With Justice Ruth Bader Ginsburg’s demise, we have lost a gem who inspired an idea of law not just within the United States but around the world. I’d like to discuss the lives and jurisprudential outlook of two US Supreme Court judges who had strikingly conflicting views yet were the most renowned jurists of their time. Justice Antonin Scalia, a staunch Constitutional conservative and Ruth Bader Ginsburg, a prominent Liberal. Justice Scalia and Justice Ruth Bader Ginsburg remained friends throughout their judicial stint in this world. 

Both Scalia and Ginsburg espoused radically different positions of law but they were united by the ends they wanted to achieve, liberty and justice. While Scalia’s idea of law was based on textualism and originalism in Constitutional interpretation, Ginsburg can be called the one who saw the Constitution as a living document. Justice Scalia’s views on questions of social freedom were indeed problematic however his commitment to safeguarding and limiting the State’s overreach was precisely based upon his textualist and originalist interpretation of the US Constitution. 

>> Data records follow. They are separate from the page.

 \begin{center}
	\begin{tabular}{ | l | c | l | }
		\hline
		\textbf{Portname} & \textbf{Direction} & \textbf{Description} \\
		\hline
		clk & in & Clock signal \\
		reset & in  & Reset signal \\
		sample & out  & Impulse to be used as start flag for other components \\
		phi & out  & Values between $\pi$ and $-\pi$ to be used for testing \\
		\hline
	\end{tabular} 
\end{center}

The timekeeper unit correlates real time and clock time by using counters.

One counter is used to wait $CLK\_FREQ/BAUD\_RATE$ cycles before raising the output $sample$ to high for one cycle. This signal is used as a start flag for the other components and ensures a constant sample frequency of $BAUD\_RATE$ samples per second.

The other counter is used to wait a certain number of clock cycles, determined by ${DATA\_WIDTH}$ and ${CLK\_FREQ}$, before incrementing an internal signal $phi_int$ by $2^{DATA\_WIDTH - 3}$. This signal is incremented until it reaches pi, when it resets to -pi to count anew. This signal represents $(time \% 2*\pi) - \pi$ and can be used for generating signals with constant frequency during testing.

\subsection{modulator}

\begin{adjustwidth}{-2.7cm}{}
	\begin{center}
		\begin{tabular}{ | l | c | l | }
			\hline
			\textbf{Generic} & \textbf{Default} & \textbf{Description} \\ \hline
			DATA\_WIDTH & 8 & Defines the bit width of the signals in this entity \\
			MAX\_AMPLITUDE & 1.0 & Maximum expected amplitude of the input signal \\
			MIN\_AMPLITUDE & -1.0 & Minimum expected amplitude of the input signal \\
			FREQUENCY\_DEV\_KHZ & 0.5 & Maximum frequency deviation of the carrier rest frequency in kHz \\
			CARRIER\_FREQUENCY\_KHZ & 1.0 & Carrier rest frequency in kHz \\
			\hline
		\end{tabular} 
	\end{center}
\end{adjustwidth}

Justice Antonin Scalia and Justice Ruth Bader Ginsburg riding an elephant at Rajasthan India. | Image Courtesy NYT

Justice Scalia in his book Reading Law: The Interpretation of Legal Texts aptly laid down his understanding of originalism: “It is in no way remarkable… that taking power from the people and placing it instead with a judicial aristocracy can produce some creditable results that democracy might not achieve. The same can be said of monarchy and totalitarianism. But once a nation has decided that democracy… is the best system of government, the crucial question becomes which theory of textual interpretation is compatible with democracy. Originalism unquestionably is. Non-originalism, by contrast, imposes on society statutory prescriptions that were never democratically adopted. When applied to the Constitution, non-originalism limits the democratic process itself, prohibiting… acts… that ‘We The People’ never, ever, voted to outlaw.” It is pertinent to mention that Justice Scalia’s commitment to originalism had a lot to do with the US Constitution’s foundation in the protection of individual rights and the Lockean approach to Government. So, originalism cannot be used as a tool of judicial inquiry when reading constitutions which are inherently about expanding State power over individuals. 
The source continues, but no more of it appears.